As to the seizure, the court concluded that Insogna lacked reasonable suspicion that criminal activity was afoot when he pulled in behind the Swartzes’ car. John’s flipping him the bird just wasn’t enough to justify the stop. In particular, the court scoffed (in legally appropriate language, of course) at Insogna’s claim that he either thought that John was “trying to get my attention” or, alternately, that he “was concerned for the female driver”:
Perhaps there is a police officer somewhere who would interpret an automobile passenger’s giving him the finger as a signal of distress, creating a suspicion that something occurring in the automobile warranted investigation.
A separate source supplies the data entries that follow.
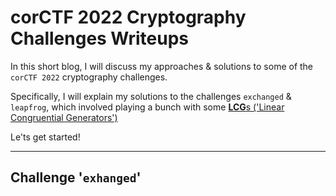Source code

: # corCTF 2022 Cryptography Challenges Writeups


In this short blog, I will discuss my approaches & solutions to some of the `corCTF 2022` cryptography challenges.

Specifically, I will explain my solutions to the challenges `exchanged` & `leapfrog`, which involved playing a bunch with some [**LCG**s ('Linear Congruential Generators')](https://en.wikipedia.org/wiki/Linear_congruential_generator)

Le'ts get started!

---

## Challenge '`exhanged`'

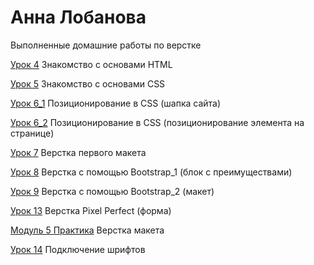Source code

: 

# Анна Лобанова
Выполненные домашние работы по верстке

[Урок 4](AnnaLobanova.github.io/lesson_4/ "Рецепты блинов") Знакомство с основами HTML

[Урок 5](https://annalobanova.github.io/lesson_5/ "Рецепты блинов (со стилями)") Знакомство с основами CSS

[Урок 6_1](https://annalobanova.github.io/lesson_6_1/ "Шапка сайта") Позиционирование в CSS (шапка сайта)

[Урок 6_2](https://annalobanova.github.io/lesson_6_2/ "Позиционирование элемента") Позиционирование в CSS (позиционирование элемента на странице)

[Урок 7](https://annalobanova.github.io/lesson_7/ "Первый макет") Верстка первого макета

[Урок 8](https://annalobanova.github.io/lesson_8/ "Блок с преимуществами") Верстка с помощью Bootstrap_1 (блок с преимуществами)

[Урок 9](https://annalobanova.github.io/lesson_9/ "Верстка макета с Bootstrap") Верстка с помощью Bootstrap_2 (макет)

[Урок 13](https://annalobanova.github.io/lesson_13/ "Адаптивная верстка") Верстка Pixel Perfect (форма)

[Модуль 5 Практика](https://annalobanova.github.io/Modul_5_Practice/ "Шапка сайта") Верстка макета

[Урок 14](https://annalobanova.github.io/lesson_14/ "Подключение шрифтов") Подключение шрифтов

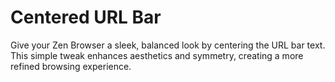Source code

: 
# Centered URL Bar

Give your Zen Browser a sleek, balanced look by centering the URL bar text. This simple tweak enhances aesthetics and symmetry, creating a more refined browsing experience.
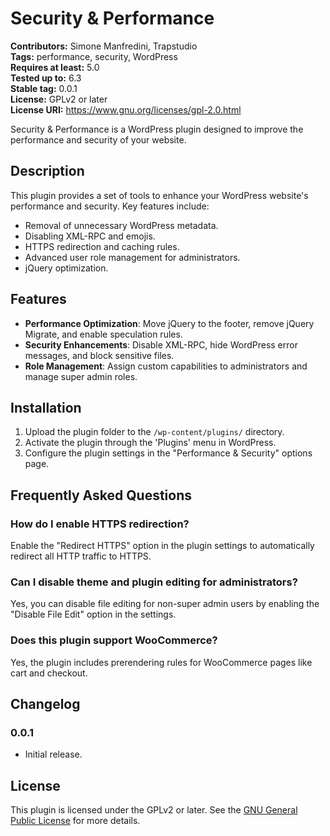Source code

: # Security & Performance

**Contributors:** Simone Manfredini, Trapstudio  
**Tags:** performance, security, WordPress  
**Requires at least:** 5.0  
**Tested up to:** 6.3  
**Stable tag:** 0.0.1  
**License:** GPLv2 or later  
**License URI:** https://www.gnu.org/licenses/gpl-2.0.html  

Security & Performance is a WordPress plugin designed to improve the performance and security of your website.

## Description

This plugin provides a set of tools to enhance your WordPress website's performance and security. Key features include:

- Removal of unnecessary WordPress metadata.
- Disabling XML-RPC and emojis.
- HTTPS redirection and caching rules.
- Advanced user role management for administrators.
- jQuery optimization.

## Features

- **Performance Optimization**: Move jQuery to the footer, remove jQuery Migrate, and enable speculation rules.
- **Security Enhancements**: Disable XML-RPC, hide WordPress error messages, and block sensitive files.
- **Role Management**: Assign custom capabilities to administrators and manage super admin roles.

## Installation

1. Upload the plugin folder to the `/wp-content/plugins/` directory.
2. Activate the plugin through the 'Plugins' menu in WordPress.
3. Configure the plugin settings in the "Performance & Security" options page.

## Frequently Asked Questions

### How do I enable HTTPS redirection?
Enable the "Redirect HTTPS" option in the plugin settings to automatically redirect all HTTP traffic to HTTPS.

### Can I disable theme and plugin editing for administrators?
Yes, you can disable file editing for non-super admin users by enabling the "Disable File Edit" option in the settings.

### Does this plugin support WooCommerce?
Yes, the plugin includes prerendering rules for WooCommerce pages like cart and checkout.

## Changelog

### 0.0.1
- Initial release.

## License

This plugin is licensed under the GPLv2 or later. See the [GNU General Public License](https://www.gnu.org/licenses/gpl-2.0.html) for more details.
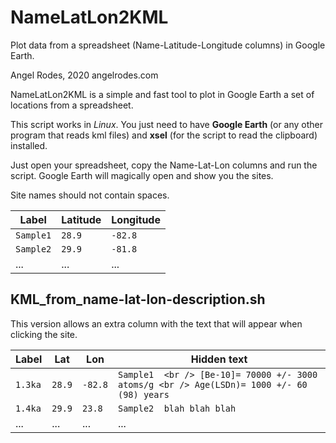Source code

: # NameLatLon2KML
Plot data from a spreadsheet (Name-Latitude-Longitude columns) in Google Earth.

Angel Rodes, 2020
angelrodes.com

NameLatLon2KML is a simple and fast tool to plot in Google Earth a set of locations from a spreadsheet.

This script works in *Linux*. You just need to have **Google Earth** (or any other program that reads kml files) and **xsel** (for the script to read the clipboard) installed.

Just open your spreadsheet, copy the Name-Lat-Lon columns and run the script. Google Earth will magically open and show you the sites.

Site names should not contain spaces.

Label  | Latitude | Longitude
------------- | -------------  | -------------  
`Sample1` |	`28.9` |	`-82.8` 
`Sample2` |	`29.9` |	`-81.8` 
  ... | ... | ...

## KML_from_name-lat-lon-description.sh

This version allows an extra column with the text that will appear when clicking the site.

Label  | Lat | Lon | Hidden text
------------- | -------------  | -------------  | -------------
 `1.3ka` |	`28.9` |	`-82.8` |	`Sample1  <br /> [Be-10]= 70000 +/- 3000 atoms/g <br /> Age(LSDn)= 1000 +/- 60 (98) years`
 `1.4ka` |	`29.9` |	`23.8` |	`Sample2  blah blah blah`
... | ... | ... | ...




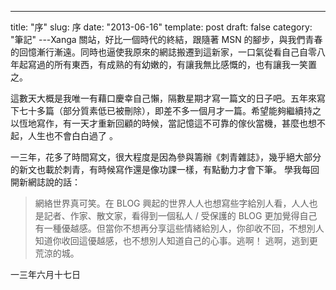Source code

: ---

title: "序"
slug: 序
date: "2013-06-16"
template: post
draft: false
category: "筆記"
---Xanga 關站，好比一個時代的終結，跟隨著 MSN 的腳步，與我們青春的回憶漸行漸遠。同時也逼使我原來的網誌搬遷到這新家，一口氣從看自己自零八年起寫過的所有東西，有成熟的有幼嫩的，有讓我無比感慨的，也有讓我一笑置之。

這數天大概是我唯一有藉口慶幸自己懶，隔數星期才寫一篇文的日子吧。五年來寫下七十多篇（部分質素低已被刪除），即差不多一個月才一篇。希望能夠繼續持之以恆地寫作，有一天才重新回顧的時候，當記憶這不可靠的傢伙當機，甚麼也想不起，人生也不會白白過了 。

一三年，花多了時間寫文，很大程度是因為參與籌辦《刺青雜誌》，幾乎絕大部分的新文也載於刺青，有時候寫作還是像功課一樣，有點動力才會下筆。 學我每回開新網誌說的話：

> 網絡世界真可笑。在 BLOG 興起的世界人人也想寫些字給別人看，人人也是記者、作家、散文家，看得到一個私人 / 受保護的 BLOG 更加覺得自己有一種優越感。但當你不想再分享這些情緒給別人，你卻收不回，不想別人知道你收回這優越感，也不想別人知道自己的心事。逃啊！ 逃啊，逃到更荒涼的城。

一三年六月十七日
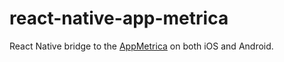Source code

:# react-native-app-metrica
React Native bridge to the [AppMetrica](https://appmetrica.yandex.com/) on both iOS and Android.
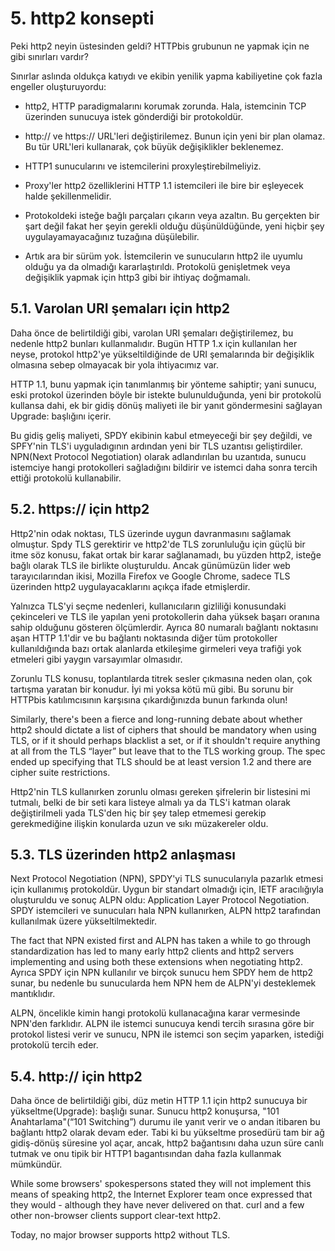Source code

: # 5. http2 konsepti

Peki http2 neyin üstesinden geldi? HTTPbis grubunun ne yapmak için ne gibi sınırları vardır?

Sınırlar aslında oldukça katıydı ve ekibin yenilik yapma kabiliyetine çok fazla engeller oluşturuyordu:

- http2, HTTP paradigmalarını korumak zorunda. Hala, istemcinin TCP üzerinden sunucuya istek gönderdiği bir protokoldür.

- http:// ve https:// URL'leri değiştirilemez. Bunun için yeni bir plan olamaz. Bu tür URL'leri kullanarak, çok büyük değişiklikler beklenemez.

- HTTP1 sunucularını ve istemcilerini proxyleştirebilmeliyiz.

- Proxy'ler http2 özelliklerini HTTP 1.1 istemcileri ile bire bir eşleyecek halde şekillenmelidir.

- Protokoldeki isteğe bağlı parçaları çıkarın veya azaltın. Bu gerçekten bir şart değil fakat her şeyin gerekli olduğu düşünüldüğünde, yeni hiçbir şey uygulayamayacağınız tuzağına düşülebilir.

- Artık ara bir sürüm yok. İstemcilerin ve sunucuların http2 ile uyumlu olduğu ya da olmadığı kararlaştırıldı. Protokolü genişletmek veya değişiklik yapmak için http3 gibi bir ihtiyaç doğmamalı.

## 5.1. Varolan URI şemaları için http2

Daha önce de belirtildiği gibi, varolan URI şemaları değiştirilemez, bu nedenle http2 bunları kullanmalıdır. Bugün HTTP 1.x için kullanılan her neyse, protokol http2'ye yükseltildiğinde de URI şemalarında bir değişiklik olmasına sebep olmayacak bir yola ihtiyacımız var.

HTTP 1.1, bunu yapmak için tanımlanmış bir yönteme sahiptir; yani sunucu, eski protokol üzerinden böyle bir istekte bulunulduğunda, yeni bir protokolü kullansa dahi, ek bir gidiş dönüş maliyeti ile bir yanıt göndermesini sağlayan Upgrade: başlığını içerir.

Bu gidiş geliş maliyeti, SPDY ekibinin kabul etmeyeceği bir şey değildi, ve SPFY'nin TLS'i uyguladıgının ardından yeni bir TLS uzantısı geliştirdiler. NPN(Next Protocol Negotiation) olarak adlandırılan bu uzantıda, sunucu istemciye hangi protokolleri sağladığını bildirir ve istemci daha sonra tercih ettiği protokolü kullanabilir.

## 5.2. https:// için http2

Http2'nin odak noktası, TLS üzerinde uygun davranmasını sağlamak olmuştur. Spdy TLS gerektirir ve http2'de TLS zorunluluğu için güçlü bir itme söz konusu, fakat ortak bir karar sağlanamadı, bu yüzden http2, isteğe bağlı olarak TLS ile birlikte oluşturuldu. Ancak günümüzün lider web tarayıcılarından ikisi, Mozilla Firefox ve Google Chrome, sadece TLS üzerinden http2 uygulayacaklarını açıkça ifade etmişlerdir.

Yalnızca TLS'yi seçme nedenleri, kullanıcıların gizliliği konusundaki çekinceleri ve TLS ile yapılan yeni protokollerin daha yüksek başarı oranına sahip olduğunu gösteren ölçümlerdir. Ayrıca 80 numaralı bağlantı noktasını aşan HTTP 1.1'dir ve bu bağlantı noktasında diğer tüm protokoller kullanıldığında bazı ortak alanlarda etkileşime girmeleri veya trafiği yok etmeleri gibi yaygın varsayımlar olmasıdır.

Zorunlu TLS konusu, toplantılarda titrek sesler çıkmasına neden olan, çok tartışma yaratan bir konudur. İyi mi yoksa kötü mü gibi. Bu sorunu bir HTTPbis katılımcısının karşısına çıkardığınızda bunun farkında olun!

Similarly, there's been a fierce and long-running debate about whether http2 should dictate a list of ciphers that should be mandatory when using TLS, or if it should perhaps blacklist a set, or if it shouldn't require anything at all from the TLS “layer” but leave that to the TLS working group. The spec ended up specifying that TLS should be at least version 1.2 and there are cipher suite restrictions.

Http2'nin TLS kullanırken zorunlu olması gereken şifrelerin bir listesini mi tutmalı, belki de bir seti kara listeye almalı ya da TLS'i katman olarak değiştirilmeli yada TLS'den hiç bir şey talep etmemesi gerekip gerekmediğine ilişkin konularda uzun ve sıkı müzakereler oldu.

## 5.3. TLS üzerinden http2 anlaşması

Next Protocol Negotiation (NPN), SPDY'yi TLS sunucularıyla pazarlık etmesi için kullanımış protokoldür. Uygun bir standart olmadığı için, IETF aracılığıyla oluşturuldu ve sonuç ALPN oldu: Application Layer Protocol Negotiation. SPDY istemcileri ve sunucuları hala NPN kullanırken, ALPN http2 tarafından kullanılmak üzere yükseltilmektedir. 

The fact that NPN existed first and ALPN has taken a while to go through standardization has led to many early http2 clients and http2 servers implementing and using both these extensions when negotiating http2. Ayrıca SPDY için NPN kullanılır ve birçok sunucu hem SPDY hem de http2 sunar, bu nedenle bu sunucularda hem NPN hem de ALPN'yi desteklemek mantıklıdır.

ALPN, öncelikle kimin hangi protokolü kullanacağına karar vermesinde NPN'den farklıdır. ALPN ile istemci sunucuya kendi tercih sırasına göre bir protokol listesi verir ve sunucu, NPN ile istemci son seçim yaparken, istediği protokolü tercih eder.

## 5.4. http:// için http2

Daha önce de belirtildiği gibi, düz metin HTTP 1.1 için http2 sunucuya bir yükseltme(Upgrade): başlığı sunar. Sunucu http2 konuşursa, "101 Anahtarlama"(“101 Switching”) durumu ile yanıt verir ve o andan itibaren bu bağlantı http2 olarak devam eder. Tabi ki bu yükseltme prosedürü tam bir ağ gidiş-dönüş süresine yol açar, ancak, http2 bağantısını daha uzun süre canlı tutmak ve onu tipik bir HTTP1 bagantısından daha fazla kullanmak mümkündür.

While some browsers' spokespersons stated they will not implement this means
of speaking http2, the Internet Explorer team once expressed that they would -
although they have never delivered on that. curl and a few other non-browser
clients support clear-text http2.

Today, no major browser supports http2 without TLS.

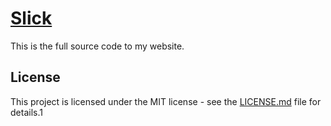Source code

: # [Slick](https://slick.co.ke)

This is the full source code to my website.

## License

This project is licensed under the MIT license - see the [LICENSE.md](LICENSE.md) file for details.1
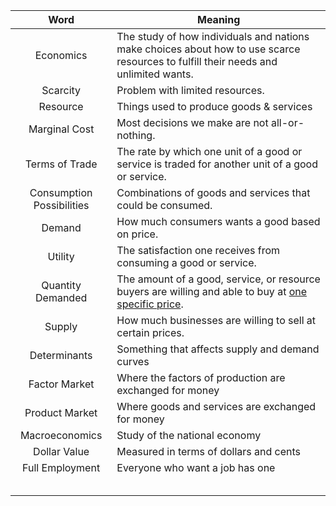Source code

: 
| Word | Meaning |
| :--: | ---- |
| Economics | The study of how individuals and nations make choices about how to use scarce resources to fulfill their needs and unlimited wants. |
| Scarcity | Problem with limited resources. |
| Resource | Things used to produce goods & services |
| Marginal Cost | Most decisions we make are not all-or-nothing. |
| Terms of Trade | The rate by which one unit of a good or service is traded for another unit of a good or service. |
| Consumption Possibilities | Combinations of goods and services that could be consumed. |
| Demand | How much consumers wants a good based on price. |
| Utility | The satisfaction one receives from consuming a good or service. |
| Quantity Demanded | The amount of a good, service, or resource buyers are willing and able to buy at <u>one specific price</u>. |
| Supply | How much businesses are willing to sell at certain prices. |
| Determinants | Something that affects supply and demand curves |
| Factor Market | Where the factors of production are exchanged for money |
| Product Market | Where goods and services are exchanged for money |
| Macroeconomics | Study of the national economy |
| Dollar Value | Measured in terms of dollars and cents |
| Full Employment  | Everyone who want a job has one |
|  |  |
|  |  |
|  |  |
|  |  |
|  |  |

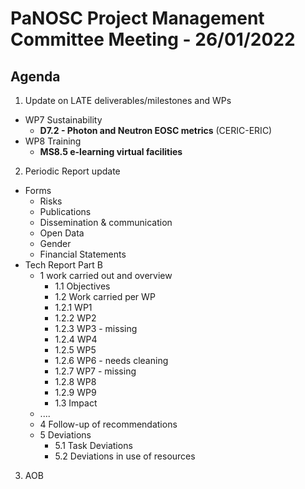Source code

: PaNOSC Project Management Committee Meeting - 26/01/2022 
=========================================================

Agenda
------	

1. Update on LATE deliverables/milestones and WPs
* WP7 Sustainability
  * **D7.2 - Photon and Neutron EOSC metrics** (CERIC-ERIC)
* WP8 Training
  * **MS8.5 e-learning virtual facilities**

2. Periodic Report update
* Forms
  * Risks
  * Publications
  * Dissemination & communication
  * Open Data
  * Gender
  * Financial Statements
* Tech Report Part B
   * 1 work carried out and overview
     * 1.1 Objectives
     * 1.2 Work carried per WP
     * 1.2.1 WP1
     * 1.2.2 WP2
     * 1.2.3 WP3 - missing
     * 1.2.4 WP4
     * 1.2.5 WP5
     * 1.2.6 WP6 - needs cleaning
     * 1.2.7 WP7 - missing
     * 1.2.8 WP8
     * 1.2.9 WP9
     * 1.3 Impact
   * ....
   * 4 Follow-up of recommendations
   * 5 Deviations
     * 5.1 Task Deviations
     * 5.2 Deviations in use of resources

3. AOB
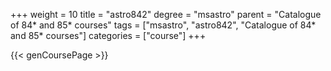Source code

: +++
weight = 10
title = "astro842"
degree = "msastro"
parent = "Catalogue of 84* and 85* courses"
tags = ["msastro", "astro842", "Catalogue of 84* and 85* courses"]
categories = ["course"]
+++

{{< genCoursePage >}}
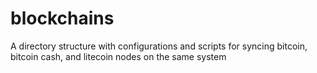 # blockchains
A directory structure with configurations and scripts for syncing bitcoin, bitcoin cash, and litecoin nodes on the same system
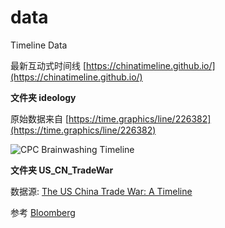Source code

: # data

Timeline Data

最新互动式时间线 [https://chinatimeline.github.io/](https://chinatimeline.github.io/)

**文件夹 ideology**

原始数据来自 [https://time.graphics/line/226382](https://time.graphics/line/226382)

![CPC Brainwashing Timeline](https://i.imgur.com/1xup0nr.png)

**文件夹 US_CN_TradeWar**

数据源: [The US China Trade War: A Timeline](https://www.china-briefing.com/news/the-us-china-trade-war-a-timeline/)

参考 [Bloomberg](https://www.bloomberg.com/news/articles/2019-01-30/u-s-china-trade-war-timeline-what-s-happened-and-what-s-next)
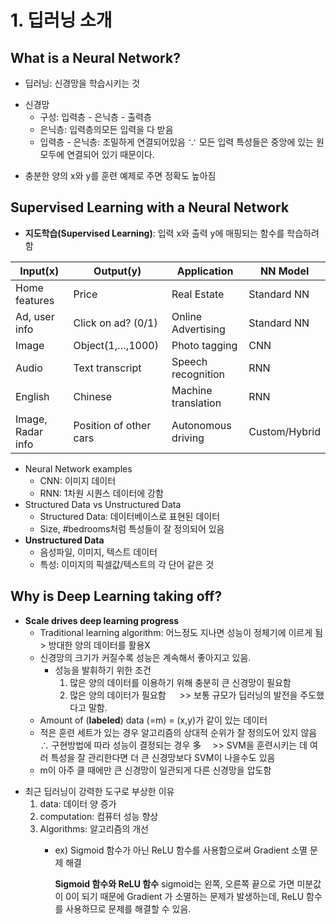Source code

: ﻿# 1. 딥러닝 소개

What is a Neural Network?
---
  

- 딥러닝: 신경망을 학습시키는 것
+ 신경망
	- 구성: 입력층 - 은닉층 - 출력층
	- 은닉층: 입력층의모든 입력을 다 받음
	- 입력층 - 은닉층: 조밀하게 연결되어있음
		∵ 모든 입력 특성들은 중앙에 있는 원 모두에 연결되어 있기 때문이다.
- 충분한 양의 x와 y를 훈련 예제로 주면 정확도 높아짐

Supervised Learning with a Neural Network
---
- **지도학습(Supervised Learning)**: 입력 x와 출력 y에 매핑되는 함수를 학습하려 함

| Input(x) | Output(y) | Application | NN Model
|--|--|--|--|
| Home features | Price | Real Estate | Standard NN |
| Ad, user info | Click on ad? (0/1) | Online Advertising | Standard NN |
| Image | Object(1,…,1000) | Photo tagging | CNN |
| Audio | Text transcript | Speech recognition | RNN |
| English | Chinese | Machine translation | RNN |
| Image, Radar info | Position of other cars | Autonomous driving | Custom/Hybrid |


+ Neural Network examples
	- CNN: 이미지 데이터
	- RNN: 1차원 시퀀스 데이터에 강함
+ Structured Data vs Unstructured Data
	- Structured Data: 데이터베이스로 표현된 데이터
	- Size, #bedrooms처럼 특성들이 잘 정의되어 있음
+ **Unstructured Data**
	- 음성파일, 이미지, 텍스트 데이터
	- 특성: 이미지의 픽셀값/텍스트의 각 단어 같은 것

Why is Deep Learning taking off?
---
+  **Scale drives deep learning progress**
	- Traditional learning algorithm: 어느정도 지나면 성능이 정체기에 이르게 됨 > 방대한 양의 데이터를 활용X
	- 신경망의 크기가 커질수록 성능은 계속해서 좋아지고 있음.
		* 성능을 발휘하기 위한 조건
			1. 많은 양의 데이터를 이용하기 위해 충분히 큰 신경망이 필요함
			2. 많은 양의 데이터가 필요함
　 >> 보통 규모가 딥러닝의 발전을 주도했다고 말함.
	- Amount of (**labeled**) data (=m) = (x,y)가 같이 있는 데이터
	- 적은 훈련 세트가 있는 경우 알고리즘의 상대적 순위가 잘 정의도어 있지 않음
∴ 구현방법에 따라 성능이 결정되는 경우 多
　>> SVM을 훈련시키는 데 여러 특성을 잘 관리한다면 더 큰 신경망보다 SVM이 나을수도 있음
	- m이 아주 클 때에만 큰 신경망이 일관되게 다른 신경망을 압도함

- 최근 딥러닝이 강력한 도구로 부상한 이유
	1. data: 데이터 양 증가
	2. computation: 컴퓨터 성능 향상
	3. Algorithms: 알고리즘의 개선
		- ex) Sigmoid 함수가 아닌 ReLU 함수를 사용함으로써 Gradient 소멸 문제 해결

			**Sigmoid 함수와 ReLU 함수**
sigmoid는 왼쪽, 오른쪽 끝으로 가면 미분값이 0이 되기 때문에 Gradient 가 소멸하는 문제가 발생하는데, ReLU 함수를 사용하므로 문제를 해결할 수 있음.
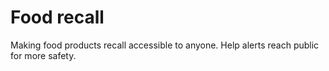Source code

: # Food recall

Making food products recall accessible to anyone. Help alerts reach public for more safety.
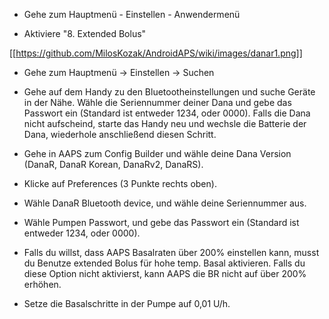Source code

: * Gehe zum Hauptmenü - Einstellen - Anwendermenü

* Aktiviere "8. Extended Bolus"

[[https://github.com/MilosKozak/AndroidAPS/wiki/images/danar1.png]]

* Gehe zum Hauptmenü -> Einstellen -> Suchen
* Gehe auf dem Handy zu den Bluetootheinstellungen und suche Geräte in der Nähe. Wähle die Seriennummer deiner Dana und gebe das Passwort ein (Standard ist entweder 1234, oder 0000). Falls die Dana nicht aufscheind, starte das Handy neu und wechsle die Batterie der Dana, wiederhole anschließend diesen Schritt.

* Gehe in AAPS zum Config Builder und wähle deine Dana Version (DanaR, DanaR Korean, DanaRv2, DanaRS).
* Klicke auf Preferences (3 Punkte rechts oben).
* Wähle DanaR Bluetooth device, und wähle deine Seriennummer aus.
* Wähle Pumpen Passwort, und gebe das Passwort ein (Standard ist entweder 1234, oder 0000).
* Falls du willst, dass AAPS Basalraten über 200% einstellen kann, musst du Benutze extended Bolus für hohe temp. Basal aktivieren. Falls du diese Option nicht aktivierst, kann AAPS die BR nicht auf über 200% erhöhen.
* Setze die Basalschritte in der Pumpe auf 0,01 U/h.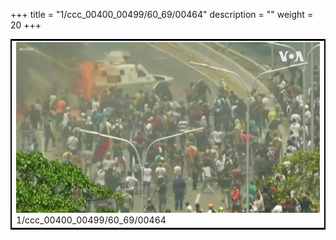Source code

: +++
title = "1/ccc_00400_00499/60_69/00464"
description = ""
weight = 20
+++

<table style="border:2px solid black;max-width:800px;max-height:800px;" 
><tr><td>
<img class="center-fit-jpg"
src="/jpg_/aaa_20190430_NxaOmWaI8sI_00463.jpg">
1/ccc_00400_00499/60_69/00464
</img></td></tr></table>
And perhaps that interpretation is what prompted Insogna to act, as he claims. But the nearly universal recognition that this gesture is an insult deprives such an interpretation of reasonableness. This ancient gesture of insult is not the basis for a reasonable suspicion of a traffic violation or impending criminal activity. Surely no passenger planning some wrongful conduct toward another occupant of an automobile would call attention to himself by giving the finger to a police officer. And if there might be an automobile passenger somewhere who will give the finger to a police officer as an ill-advised signal for help, it is far more consistent with all citizens’ protection against improper police apprehension to leave that highly unlikely signal without a response than to lend judicial approval to the stopping of every vehicle from which a passenger makes that gesture.
Likewise, the court concluded that John’s conduct didn’t qualify as “disorderly conduct,” even “under New York’s expansive definition,” thanks to the gesture’s status as “pure speech.” In other words, the First Amendment (although the court never cited it directly) protects your right to flip off the cops. To round out the day, the court found that the Swartz’s malicious prosecution claim shouldn’t have been dismissed, either.

Believe it or not, this case isn’t even unique. As the ACLU lawyer involved in that case puts it:
’The constitution does protect us when we want to express ourselves,’ Mejia said. ‘Even rudely.’
Fuck yeah.

* I can’t find a direct link for the opinion that works reliably. Go here and search for “Swartz” and it’ll pop up.